コロナ禍での家計管理と資産形成 Part 3

  • August 20, 2020
  • August 20, 2020
  • お金


ブログの前2回で、家計管理・資産形成のポイントについて紹介しました。

具体的に、Part 1では、自分の収入の一定割合(少なくとも10%)を貯蓄に回し、まずは生活防衛資金を貯めること、Part 2では、さらに貯まったお金を運用する、具体的には「アメリカ株式インデックス(ETF)」に「ドル・コスト平均法」による積立てで「長期投資」することをお勧めしました。

投資初心者やあまり投資に時間・労力を割きたくない人を念頭に、出来るだけシンプルに、何に投資すれば良いか紹介するだけであれば、それで終わって良かったのですが...、他の投資の選択肢を知りたい人もいるでしょうし、もちろん選択肢はたくさんあるので、今回その一部を紹介したいと思います。


高配当株投資

資産形成や投資などに関するYouTube動画を見ていると、株式インデックス投資と並んでよく取り上げられ、推奨されているのが「高配当株投資」です。

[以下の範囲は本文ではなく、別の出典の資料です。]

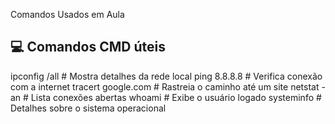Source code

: Comandos Usados em Aula

## 💻 Comandos CMD úteis

ipconfig /all        # Mostra detalhes da rede local
ping 8.8.8.8         # Verifica conexão com a internet
tracert google.com   # Rastreia o caminho até um site
netstat -an          # Lista conexões abertas
whoami               # Exibe o usuário logado
systeminfo           # Detalhes sobre o sistema operacional
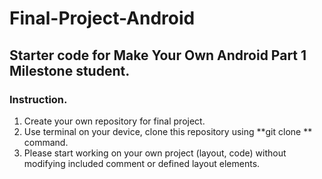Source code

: # Final-Project-Android
Starter code for Make Your Own Android Part 1 Milestone student.  
----  
### Instruction.  
1. Create your own repository for final project.  
2. Use terminal on your device, clone this repository using **git clone ** command.
3. Please start working on your own project (layout, code) without modifying included comment or defined layout elements.
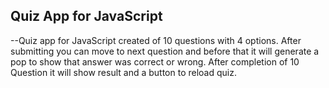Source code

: ## Quiz App for JavaScript
--Quiz app for JavaScript created of 10 questions with 4 options. After submitting you can move to next question and before that it will generate a pop to show that answer was correct or wrong. After completion of 10 Question it will show result and a button to reload quiz.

文字どおり、配当利回りが高い会社の株式に投資する手法のことです。株式会社は、各期(通常アメリカでは四半期毎、日本では半期毎)の最終利益の一部を配当金という形で株主に還元します。きちんと利益を生み出し続けている会社は、その分配当金を株主に支払う余裕があることになります。

私達が株式投資からリターンを得る方法は基本的にふたつ、①買ったときより高い株価で売って売却益を出す(キャピタルゲイン)か、②配当金をもらう(インカムゲイン)か、どちらかです。高配当株投資は、②のインカムゲインにより注目した投資法です。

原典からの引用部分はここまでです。